By
Washington
Despite industry objections, Congress agreed on executive compensation language barring personal loans to corporate executives that might affect split-dollar arrangements.
But industry representatives say they are not giving up the fight over split-dollar.
The action came in the debate over H.R. 3763, legislation that emerged in the aftermath of a series of corporate scandals and which aims to establish tougher rules on corporate accounting and executive compensation.
One provision of the bill bars personal loans to corporate executives. Of significance is the fact that H.R. 3763 is tied to the Securities Exchange Act, rather than the Internal Revenue Code.
For technical legal reasons, this creates ambiguities over split-dollar.
In a joint letter to members of Congress during the debate over the loan provision, the Association for Advanced Life Underwriting and the National Association of Insurance and Financial Advisors, both in Falls Church, Va., say that the definition of a "loan" is unclear.
As a result, they say, split-dollar could be affected. The letter was signed by AALU President Albert J. Schiff and NAIFA President Robert M. Nelson.
They note the Internal Revenue Services recent proposed regulations that treat premiums paid by the employer in connection with a split-dollar arrangement as a "deemed loan" for tax purposes and taxes them under the tax code.
One industry source, who asked not to be identified, says that herein lies the ambiguity.
The provision in H.R. 3763 that bars personal loans to executives under the Securities Exchange Act does not address the issue of a "deemed loan" under the Internal Revenue Code and IRS regulations.
As a result, this source says, it is unclear whether split-dollar comes under the prohibition in H.R. 3763. This sources adds that the insurance industry will likely treat H.R. 3763 as not creating a problem for split-dollar.
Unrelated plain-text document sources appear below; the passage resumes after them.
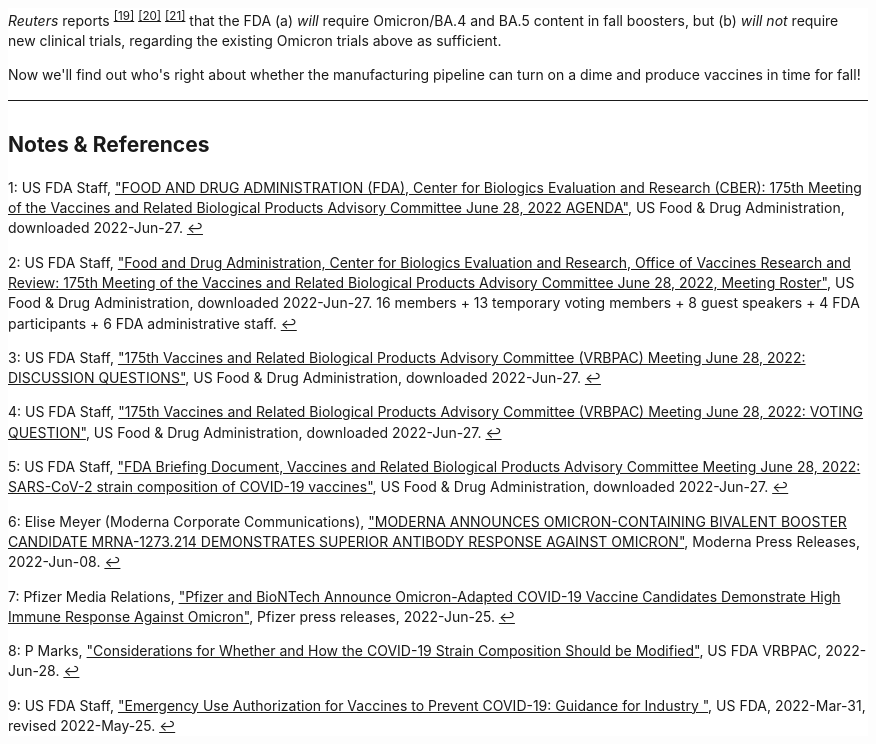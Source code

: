 _Reuters_ reports <sup id="fn19a">[[19]](#fn19)</sup> <sup id="fn20a">[[20]](#fn20)</sup> <sup id="fn21a">[[21]](#fn21)</sup>
that the FDA (a) _will_ require Omicron/BA.4 and BA.5 content in fall boosters, but 
(b) _will not_ require new clinical trials, regarding the existing Omicron trials above as
sufficient.  

Now we'll find out who's right about whether the manufacturing pipeline can turn on a dime
and produce vaccines in time for fall!  

---

## Notes &amp; References  



<a id="fn1">1</a>: US FDA Staff, ["FOOD AND DRUG ADMINISTRATION (FDA), Center for Biologics Evaluation and Research (CBER): 175th Meeting of the Vaccines and Related Biological Products Advisory Committee June 28, 2022 AGENDA"](https://www.fda.gov/media/159450/download), US Food &amp; Drug Administration, downloaded 2022-Jun-27. [↩](#fn1a)  

<a id="fn2">2</a>: US FDA Staff, ["Food and Drug Administration, Center for Biologics Evaluation and Research, Office of Vaccines Research and Review: 175th Meeting of the Vaccines and Related Biological Products Advisory Committee June 28, 2022, Meeting Roster"](https://www.fda.gov/media/159451/download), US Food &amp; Drug Administration, downloaded 2022-Jun-27. 16 members + 13 temporary voting members + 8 guest speakers + 4 FDA participants + 6 FDA administrative staff. [↩](#fn2a)  

<a id="fn3">3</a>: US FDA Staff, ["175th Vaccines and Related Biological Products Advisory Committee (VRBPAC) Meeting June 28, 2022: DISCUSSION QUESTIONS"](https://www.fda.gov/media/159453/download), US Food &amp; Drug Administration, downloaded 2022-Jun-27. [↩](#fn3a)  

<a id="fn4">4</a>: US FDA Staff, ["175th Vaccines and Related Biological Products Advisory Committee (VRBPAC) Meeting June 28, 2022: VOTING QUESTION"](https://www.fda.gov/media/159454/download), US Food &amp; Drug Administration, downloaded 2022-Jun-27. [↩](#fn4a)  

<a id="fn5">5</a>: US FDA Staff, ["FDA Briefing Document, Vaccines and Related Biological Products Advisory Committee Meeting June 28, 2022: SARS-CoV-2 strain composition of COVID-19 vaccines"](https://www.fda.gov/media/159452/download), US Food &amp; Drug Administration, downloaded 2022-Jun-27. [↩](#fn5a)  

<a id="fn6">6</a>: Elise Meyer (Moderna Corporate Communications), ["MODERNA ANNOUNCES OMICRON-CONTAINING BIVALENT BOOSTER CANDIDATE MRNA-1273.214 DEMONSTRATES SUPERIOR ANTIBODY RESPONSE AGAINST OMICRON"](https://investors.modernatx.com/news/news-details/2022/Moderna-Announces-Omicron-Containing-Bivalent-Booster-Candidate-mRNA-1273.214-Demonstrates-Superior-Antibody-Response-Against-Omicron/default.aspx), Moderna Press Releases, 2022-Jun-08. [↩](#fn6a)  

<a id="fn7">7</a>: Pfizer Media Relations, ["Pfizer and BioNTech Announce Omicron-Adapted COVID-19 Vaccine Candidates Demonstrate High Immune Response Against Omicron"](https://www.pfizer.com/news/press-release/press-release-detail/pfizer-and-biontech-announce-omicron-adapted-covid-19), Pfizer press releases, 2022-Jun-25. [↩](#fn7a)  

<a id="fn8">8</a>: P Marks, ["Considerations for Whether and How the COVID-19 Strain Composition Should be Modified"](https://www.fda.gov/media/159491/download), US FDA VRBPAC, 2022-Jun-28. [↩](#fn8a)  

<a id="fn9">9</a>: US FDA Staff, ["Emergency Use Authorization for Vaccines to Prevent COVID-19: Guidance for Industry "](https://www.fda.gov/media/142749/download), US FDA, 2022-Mar-31, revised 2022-May-25. [↩](#fn9a)  
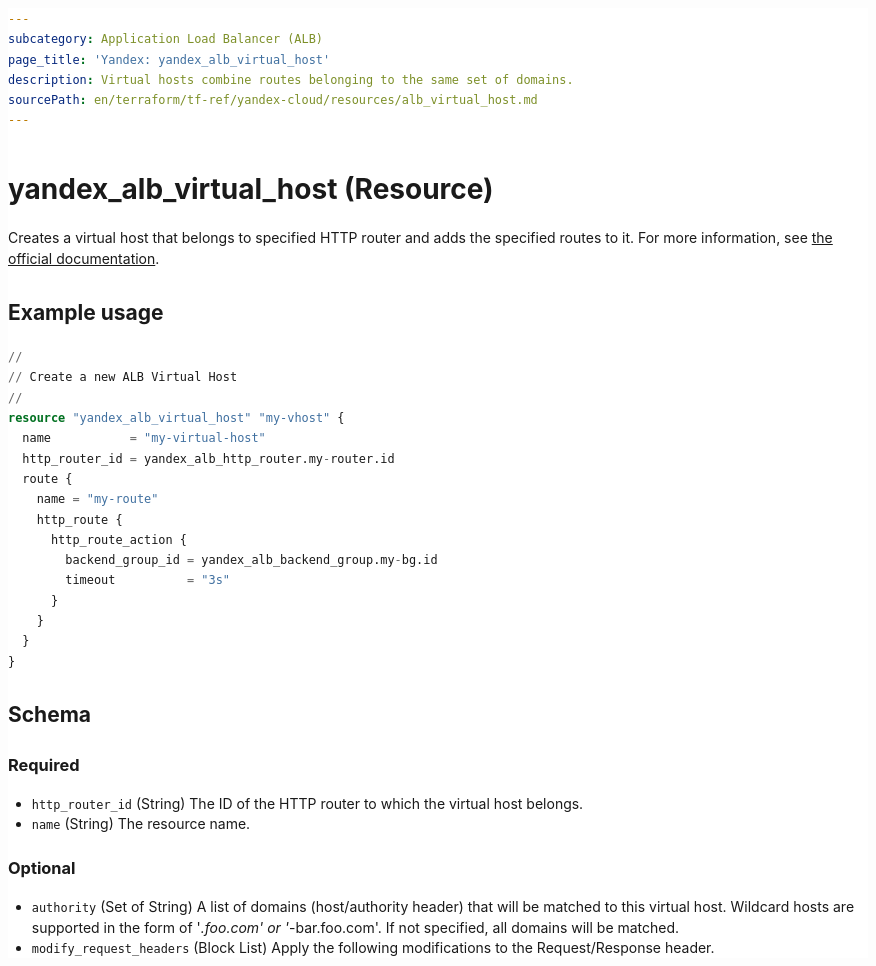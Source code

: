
 ```yaml
---
subcategory: Application Load Balancer (ALB)
page_title: 'Yandex: yandex_alb_virtual_host'
description: Virtual hosts combine routes belonging to the same set of domains.
sourcePath: en/terraform/tf-ref/yandex-cloud/resources/alb_virtual_host.md
---
```


# yandex_alb_virtual_host (Resource)

Creates a virtual host that belongs to specified HTTP router and adds the specified routes to it. For more information, see [the official documentation](https://yandex.cloud/docs/application-load-balancer/concepts/http-router).

## Example usage

```terraform
//
// Create a new ALB Virtual Host
//
resource "yandex_alb_virtual_host" "my-vhost" {
  name           = "my-virtual-host"
  http_router_id = yandex_alb_http_router.my-router.id
  route {
    name = "my-route"
    http_route {
      http_route_action {
        backend_group_id = yandex_alb_backend_group.my-bg.id
        timeout          = "3s"
      }
    }
  }
}
```


## Schema

### Required

- `http_router_id` (String) The ID of the HTTP router to which the virtual host belongs.
- `name` (String) The resource name.

### Optional

- `authority` (Set of String) A list of domains (host/authority header) that will be matched to this virtual host. Wildcard hosts are supported in the form of '*.foo.com' or '*-bar.foo.com'. If not specified, all domains will be matched.
- `modify_request_headers` (Block List) Apply the following modifications to the Request/Response header.
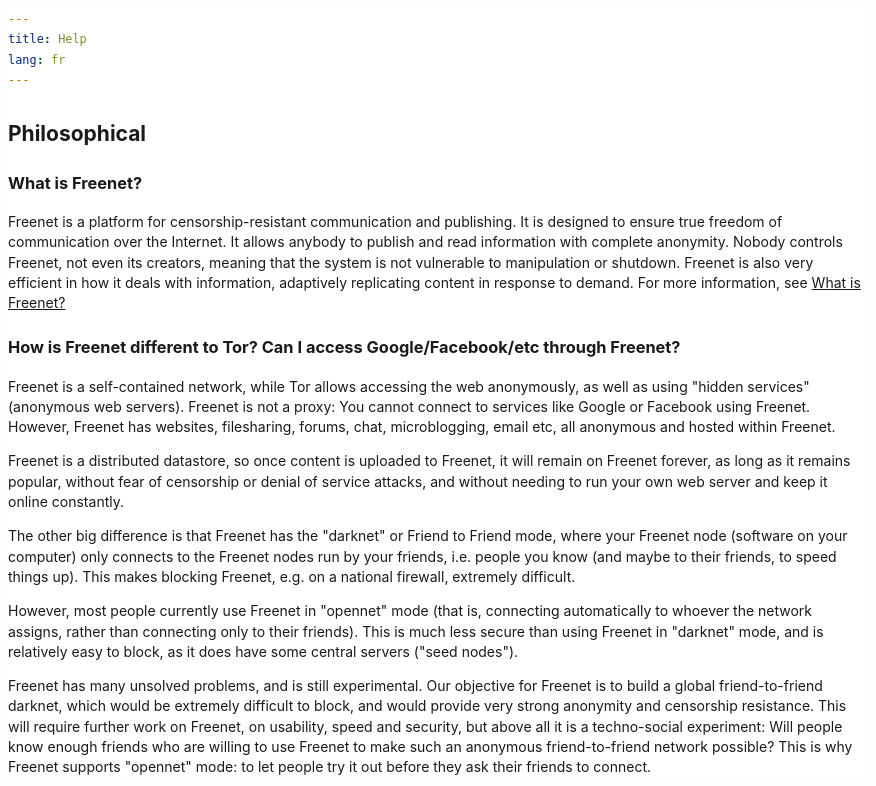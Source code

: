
 ```yaml
---
title: Help
lang: fr
---
```


## Philosophical

### What is Freenet?

Freenet is a platform for censorship-resistant communication and
publishing. It is designed to ensure true freedom of communication over
the Internet. It allows anybody to publish and read information with
complete anonymity. Nobody controls Freenet, not even its creators, meaning
that the system is not vulnerable to manipulation or shutdown. Freenet
is also very efficient in how it deals with information, adaptively
replicating content in response to demand.  For more information,
see [What is Freenet?](about.html#what-is-freenet)

### How is Freenet different to Tor? Can I access Google/Facebook/etc through Freenet?

Freenet is a self-contained network, while Tor allows accessing the web
anonymously, as well as using "hidden services" (anonymous web servers).
Freenet is not a proxy: You cannot connect to services like Google or
Facebook using Freenet. However, Freenet has websites, filesharing, forums,
chat, microblogging, email etc, all anonymous and hosted within Freenet.

Freenet is a distributed datastore, so once content is uploaded to Freenet,
it will remain on Freenet forever, as long as it remains popular, without
fear of censorship or denial of service attacks, and without needing to run
your own web server and keep it online constantly.

The other big difference is that Freenet has the "darknet" or Friend to
Friend mode, where your Freenet node (software on your computer) only
connects to the Freenet nodes run by your friends, i.e. people you know (and
maybe to their friends, to speed things up). This makes blocking Freenet,
e.g. on a national firewall, extremely difficult.

However, most people currently use Freenet in "opennet" mode (that is,
connecting automatically to whoever the network assigns, rather than
connecting only to their friends). This is much less secure than using
Freenet in "darknet" mode, and is relatively easy to block, as it does have
some central servers ("seed nodes").

Freenet has many unsolved problems, and is still experimental. Our objective
for Freenet is to build a global friend-to-friend darknet, which would be
extremely difficult to block, and would provide very strong anonymity and
censorship resistance. This will require further work on Freenet,
on usability, speed and security, but above all it is a techno-social
experiment: Will people know enough friends who are willing to use Freenet to
make such an anonymous friend-to-friend network possible? This is why Freenet
supports "opennet" mode: to let people try it out before they ask their
friends to connect.
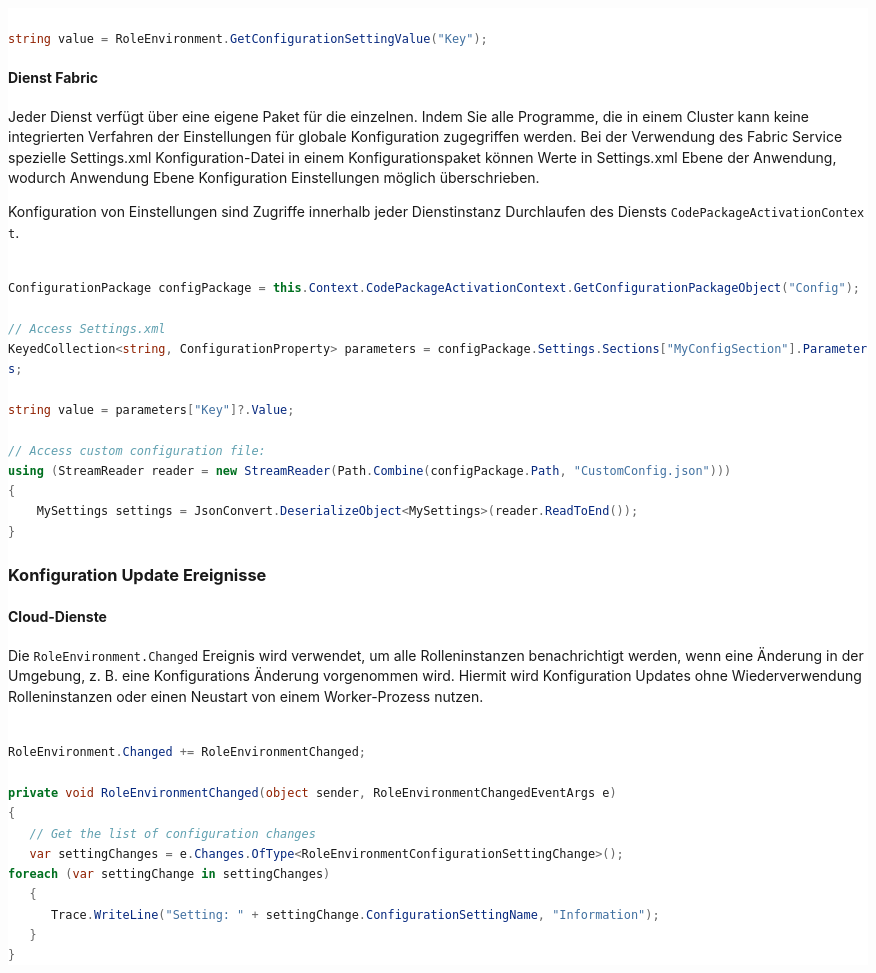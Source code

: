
 ```C#

string value = RoleEnvironment.GetConfigurationSettingValue("Key");

```

#### <a name="service-fabric"></a>Dienst Fabric

Jeder Dienst verfügt über eine eigene Paket für die einzelnen. Indem Sie alle Programme, die in einem Cluster kann keine integrierten Verfahren der Einstellungen für globale Konfiguration zugegriffen werden. Bei der Verwendung des Fabric Service spezielle Settings.xml Konfiguration-Datei in einem Konfigurationspaket können Werte in Settings.xml Ebene der Anwendung, wodurch Anwendung Ebene Konfiguration Einstellungen möglich überschrieben.

Konfiguration von Einstellungen sind Zugriffe innerhalb jeder Dienstinstanz Durchlaufen des Diensts `CodePackageActivationContext`.

```C#

ConfigurationPackage configPackage = this.Context.CodePackageActivationContext.GetConfigurationPackageObject("Config");

// Access Settings.xml
KeyedCollection<string, ConfigurationProperty> parameters = configPackage.Settings.Sections["MyConfigSection"].Parameters;

string value = parameters["Key"]?.Value;

// Access custom configuration file:
using (StreamReader reader = new StreamReader(Path.Combine(configPackage.Path, "CustomConfig.json")))
{
    MySettings settings = JsonConvert.DeserializeObject<MySettings>(reader.ReadToEnd());
}

```

### <a name="configuration-update-events"></a>Konfiguration Update Ereignisse
#### <a name="cloud-services"></a>Cloud-Dienste

Die `RoleEnvironment.Changed` Ereignis wird verwendet, um alle Rolleninstanzen benachrichtigt werden, wenn eine Änderung in der Umgebung, z. B. eine Konfigurations Änderung vorgenommen wird. Hiermit wird Konfiguration Updates ohne Wiederverwendung Rolleninstanzen oder einen Neustart von einem Worker-Prozess nutzen.

```C#

RoleEnvironment.Changed += RoleEnvironmentChanged;

private void RoleEnvironmentChanged(object sender, RoleEnvironmentChangedEventArgs e)
{
   // Get the list of configuration changes
   var settingChanges = e.Changes.OfType<RoleEnvironmentConfigurationSettingChange>();
foreach (var settingChange in settingChanges) 
   {
      Trace.WriteLine("Setting: " + settingChange.ConfigurationSettingName, "Information");
   }
}

```


[3]: ./media/service-fabric-cloud-services-migration-worker-role-stateless-service/service-fabric-cloud-service-projects.png
[4]: ./media/service-fabric-cloud-services-migration-worker-role-stateless-service/worker-role-to-stateless-service.png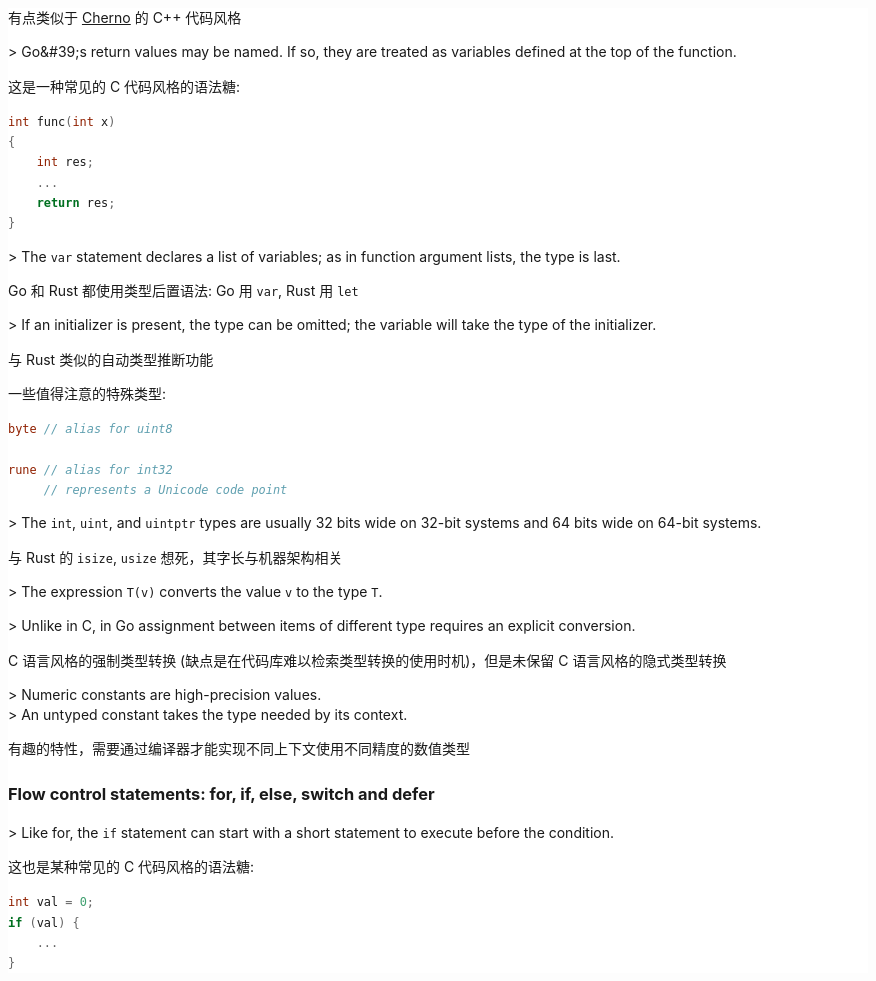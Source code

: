 有点类似于 [Cherno](https://www.youtube.com/@TheCherno) 的 C&#43;&#43; 代码风格

&gt; Go\&#39;s return values may be named. If so, they are treated as variables defined at the top of the function.

这是一种常见的 C 代码风格的语法糖:

```c
int func(int x)
{
    int res;
    ...
    return res;
}
```

&gt; The `var` statement declares a list of variables; as in function argument lists, the type is last.

Go 和 Rust 都使用类型后置语法: Go 用 `var`, Rust 用 `let`

&gt; If an initializer is present, the type can be omitted; the variable will take the type of the initializer.

与 Rust 类似的自动类型推断功能

一些值得注意的特殊类型:

```go
byte // alias for uint8

rune // alias for int32
     // represents a Unicode code point
```

&gt; The `int`, `uint`, and `uintptr` types are usually 32 bits wide on 32-bit systems and 64 bits wide on 64-bit systems. 

与 Rust 的 `isize`, `usize` 想死，其字长与机器架构相关

&gt; The expression `T(v)` converts the value `v` to the type `T`.

&gt; Unlike in C, in Go assignment between items of different type requires an explicit conversion. 

C 语言风格的强制类型转换 (缺点是在代码库难以检索类型转换的使用时机)，但是未保留 C 语言风格的隐式类型转换

&gt; Numeric constants are high-precision values.   
&gt; An untyped constant takes the type needed by its context.

有趣的特性，需要通过编译器才能实现不同上下文使用不同精度的数值类型

### Flow control statements: for, if, else, switch and defer

&gt; Like for, the `if` statement can start with a short statement to execute before the condition.

这也是某种常见的 C 代码风格的语法糖:

```c
int val = 0;
if (val) {
    ...
}
```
In their letter, AALU and NAIFA say that split-dollar is not at all like a personal loan to an executive.
Split-dollar arrangements, they say, incorporate an underlying asset, which is a life insurance policy that is appropriately taxed under longstanding tax code provisions.
Regardless of the economic situation of the employee and employer, the employer is protected and will receive the loan proceeds back at a set time in the future, the letter adds.